Cyber-attack in Ukraine a Red Flag for Power Distribution Networks

Cyber-attack in Ukraine a Red Flag for Power Distribution Networks

‘..the first known power outage caused by hackers and also the most complex cyber-attack on infrastructure to date.’ The Institute of Engineering and Technology, Jan 19, 2016

On December 23, 2015 an outage in Western Ukraine’s Prykarpattya Oblenergo and Kyivoblenergo power distribution networks lost power between three to six hours, affecting between 80,000-700,000 customers. Recently the Department of Homeland Security Industrial Control Systems Cybersecurity Emergency Response Team (ICS-CERT) reported that the outage was likely caused by a well-coordinated cyber-attack.

The attack was well-coordinated, and done with knowledge of the power utility’s internal systems, as they affected multiple business processes. According to the US based security firm SANS Institute’s Industrial Control Systems (SANS ICS) blog the attackers used Blackenergy3 malware to shield their actions from system operators, accessed infected computers and opened breakers to cause the outage, and then flooded the call centers so customers calling could not report the outage. Also found was the KillDisk disk eraser program. It is thought to have been used to wipe disks in order to delay or prevent the use of SCADA for restoration efforts and to cover the attacker’s electronic tracks.

The Blackenergy3 malware and Killdisk application appear to have entered the Utility via a spear phishing attack via a Microsoft Office related attachment. Once infected, the attackers accessed and navigated the Utility network through infected control system workstations which were connected to the Internet.

ICS-CERT state recommends that utilities take defensive measures to minimize the risk of exploitation due to this unsecure device configuration. Specifically, utility leaders should:

  • Minimize network exposure for all control system devices. Control system devices should not directly face the Internet.
  • Locate control system networks and devices behind firewalls and isolate them from the corporate business network.
  • If remote access is required, employ secure methods, such as Virtual Private Networks (VPNs), recognizing that VPN is only as secure as the connected devices.
  • Remove, disable, or rename any default system accounts wherever possible.
  • Apply patches in the ICS environment when possible to mitigate known vulnerabilities.
  • Implement policies requiring the use of strong passwords.
  • Monitor the creation of administrator level accounts by third-party vendors.

In addition to the ICS-CERT recommendations, I recommend the following additional actions:

  • Train employees in proper email security techniques and methods.
  • Separate the Operational Technology (OT) network from the Information Technology (IT) network, either with a physical air gap (if possible) or with the implementation firewall and routing technologies to logically separate them.
  • Restrict physical access to the Utility network and network connected devices.
  • Disable or lock down all ports (USB, Network) that are not used in connected devices.
  • Perform rigorous validation and testing of any new devices that are allowed on the Utility network.
  • Manage user profile privileges based on user job responsibility.
  • Restrict external access to the OT network through the implementation of AAA (Authentication, Authorization, and Accounting) tools.
  • Change all passwords at least every 90 days.
  • Where possible encrypt data traffic.
  • Implement IP and user credential logging and monitoring programs to detect possible attacks or anomalies. Review results on a regular basis.
  • Review and update your risk management plan to include cybersecurity risks.
  • Review and update your incident response plan, plan for system restoration and have ‘gold images’ available.
  • Follow the recommendations of leading cybersecurity standards organizations like ICS-CERT, NIST, ISA/IEC, NERC.

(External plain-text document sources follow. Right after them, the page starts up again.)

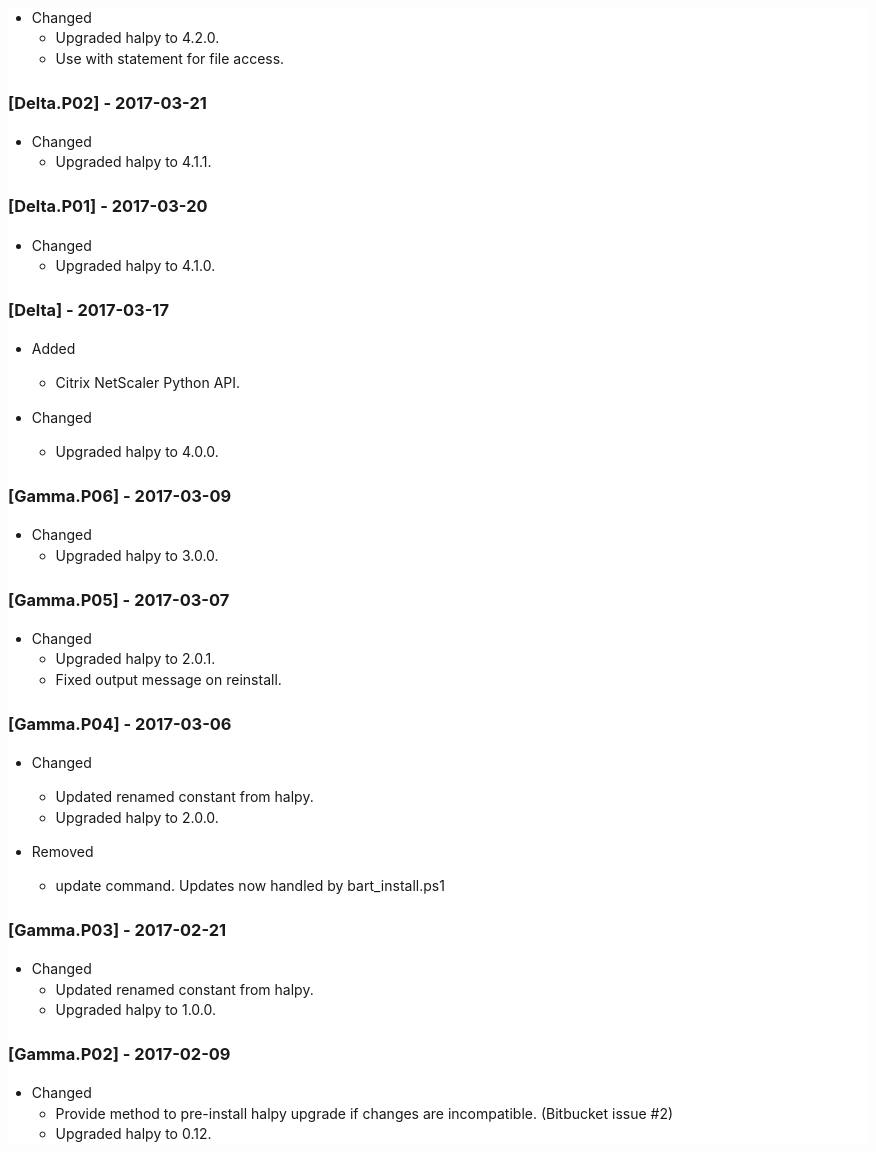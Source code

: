 - Changed
  - Upgraded halpy to 4.2.0.
  - Use with statement for file access.

### [Delta.P02] - 2017-03-21

- Changed
  - Upgraded halpy to 4.1.1.

### [Delta.P01] - 2017-03-20

- Changed
  - Upgraded halpy to 4.1.0.

### [Delta] - 2017-03-17

- Added
  - Citrix NetScaler Python API.

- Changed
  - Upgraded halpy to 4.0.0.

### [Gamma.P06] - 2017-03-09

- Changed
  - Upgraded halpy to 3.0.0.

### [Gamma.P05] - 2017-03-07

- Changed
  - Upgraded halpy to 2.0.1.
  - Fixed output message on reinstall.

### [Gamma.P04] - 2017-03-06

- Changed
  - Updated renamed constant from halpy.
  - Upgraded halpy to 2.0.0.

- Removed
  - update command. Updates now handled by bart_install.ps1

### [Gamma.P03] - 2017-02-21

- Changed
  - Updated renamed constant from halpy.
  - Upgraded halpy to 1.0.0.

### [Gamma.P02] - 2017-02-09

- Changed
  - Provide method to pre-install halpy upgrade if changes are incompatible.  (Bitbucket issue #2)
  - Upgraded halpy to 0.12.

Prior to the advent of the smart grid, the Utility industry’s security focus was primarily concerned with the physical security of a field site, through the use of perimeter fencing and detection, card readers, biometric readers, video cameras, etc. As the number of connected devices increases within a Utility network, past cybersecurity events, such as Stuxnet in Iran, Havex in Europe, and now the Ukraine power outage, all serve as reminders that increased cybersecurity diligence is required in the Utility power grid.